A 1968 Best Play Tony Award nominee, the show consists of three one-acts about marriage. Each playlet, set in the late '60s, concerns a different couple occupying room 719 of New York's luxurious Plaza Hotel. Sam and Karen Nash, suburban spouses revisiting where they honeymooned two decades earlier, are up first. Jesse Kiplinger, a hotshot Hollywood producer and multiple divorcé, reunites with Muriel Tate, his now-married ex-girlfriend, in Act 2. In the third part, Roy and Norma Hubley deal with their daughter's cold feet about tying the knot.
Simon, who died in 2018, is an award-winning king of comedy whose characters come with complex emotions. Besides landing laughs with his zingers and sight gags involving shoes, telephones, eye droppers, and freak thunderstorms, Simon tapped the heart with situations and issues that matter to actual people. As Plaza Suite progresses from one act to the next, the mood shifts from seriousness to pure sitcom silliness. Tone-setting music by Marc Shaiman (Hairspray) precedes each part like a melodic amuse bouche.
Parker, an actress with stage roots (Annie, Sylvia), a rich movie resume, and icon status thanks to Sex and the City, is typically at her best when her characters are most at sea. She shines especially bright as the anxious Karen, who's reckoning with the reality of her marriage. As Muriel, a middle-aged woman obsessed with Tinseltown and loopy from vodka stingers, Parker lets her flirty, flighty side fly. Her antics as Norma recall I Love Lucy — and that's a compliment.
Broderick's link to Simon reaches back to Brighton Beach Memoirs, his 1983 Tony-winning Broadway debut. The actor's signature deadpan and sometimes whiny delivery works like a charm as the buttoned-up, age-conscious Sam. Broderick cranks up the goofy as the awkwardly seductive Jesse, and his go-for-broke strategy in playing the frantic father of the bride is big fun. After trying — and failing — to bust down a door, Roy's meek cry for help is hilarious.

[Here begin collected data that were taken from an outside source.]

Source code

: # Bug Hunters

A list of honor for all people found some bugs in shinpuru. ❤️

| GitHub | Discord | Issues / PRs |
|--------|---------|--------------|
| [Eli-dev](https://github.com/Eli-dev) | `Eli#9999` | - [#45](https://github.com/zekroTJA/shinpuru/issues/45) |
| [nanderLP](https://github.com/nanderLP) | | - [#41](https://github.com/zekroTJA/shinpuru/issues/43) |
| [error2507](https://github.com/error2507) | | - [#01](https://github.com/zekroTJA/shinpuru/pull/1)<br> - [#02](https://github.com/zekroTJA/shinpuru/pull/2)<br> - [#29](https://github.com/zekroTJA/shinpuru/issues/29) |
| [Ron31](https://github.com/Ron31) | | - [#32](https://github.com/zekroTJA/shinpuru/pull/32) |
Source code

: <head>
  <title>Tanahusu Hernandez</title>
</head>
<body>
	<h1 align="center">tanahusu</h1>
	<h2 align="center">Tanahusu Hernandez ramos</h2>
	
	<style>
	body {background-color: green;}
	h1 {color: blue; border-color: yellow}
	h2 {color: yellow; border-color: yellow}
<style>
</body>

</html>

In his Broadway debut as a director, Tony-winning actor John Benjamin Hickey (The Normal Heart) displays a deft hand and sure instincts. He keeps the pacing brisk, while his smart tweak to the end of Act 2 is a playful and up-to-date improvement to the original script.

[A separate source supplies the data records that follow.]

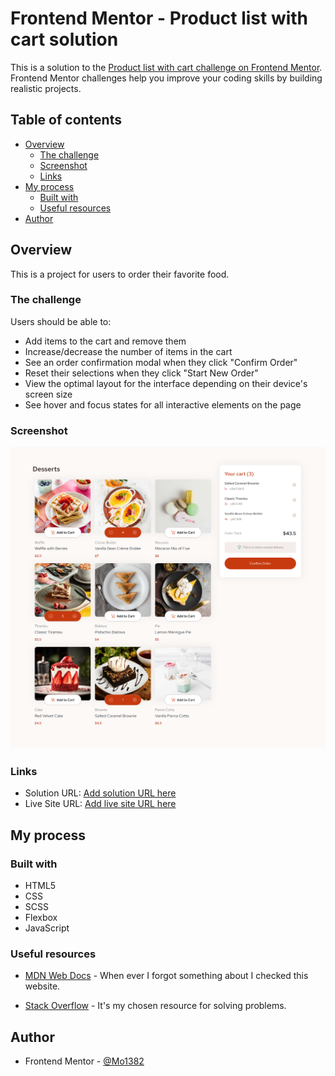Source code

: # Frontend Mentor - Product list with cart solution

This is a solution to the [Product list with cart challenge on Frontend Mentor](https://www.frontendmentor.io/challenges/product-list-with-cart-5MmqLVAp_d). Frontend Mentor challenges help you improve your coding skills by building realistic projects.

## Table of contents

- [Overview](#overview)
  - [The challenge](#the-challenge)
  - [Screenshot](#screenshot)
  - [Links](#links)
- [My process](#my-process)
  - [Built with](#built-with)
  - [Useful resources](#useful-resources)
- [Author](#author)

## Overview

This is a project for users to order their favorite food.

### The challenge

Users should be able to:

- Add items to the cart and remove them
- Increase/decrease the number of items in the cart
- See an order confirmation modal when they click "Confirm Order"
- Reset their selections when they click "Start New Order"
- View the optimal layout for the interface depending on their device's screen size
- See hover and focus states for all interactive elements on the page

### Screenshot

![](/Screenshot.png)

### Links

- Solution URL: [Add solution URL here](https://github.com/Mo1382/product-list-with-cart-main)
- Live Site URL: [Add live site URL here](https://your-live-site-url.com)

## My process

### Built with

- HTML5
- CSS
- SCSS
- Flexbox
- JavaScript

### Useful resources

- [MDN Web Docs](https://developer.mozilla.org/en-US/) - When ever I forgot something about I checked this website.

- [Stack Overflow](https://stackoverflow.com/) - It's my chosen resource for solving problems.

## Author

- Frontend Mentor - [@Mo1382](https://www.frontendmentor.io/profile/Mo1382)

Strong work by the cast, which includes Danny Bolero, Molly Ranson, and Eric Wiegand (Cesar J. Rosado covered his part at my performance), is matched by the production team. John Lee Beatty's set summons a hotel room that reeks floor-to-ceiling chic, while Jane Greenwood's Pucci- and Gucci-infused costumes fit the period. Brian MacDevitt lends evocative lighting, Scott Lehrer's sound design lets punchlines squarely land, and Tom Watson's wigs spark a chuckle or two on their own.
Amid many memorable lines, one by Karen Nash that comes about two minutes into the show has been playing on a loop in my head. "Old is no good anymore," she says. Sorry, Karen, you're wrong. This 54-year-old comedy may be no spring chicken, but it's good enough to be one of Broadway's biggest events of the season.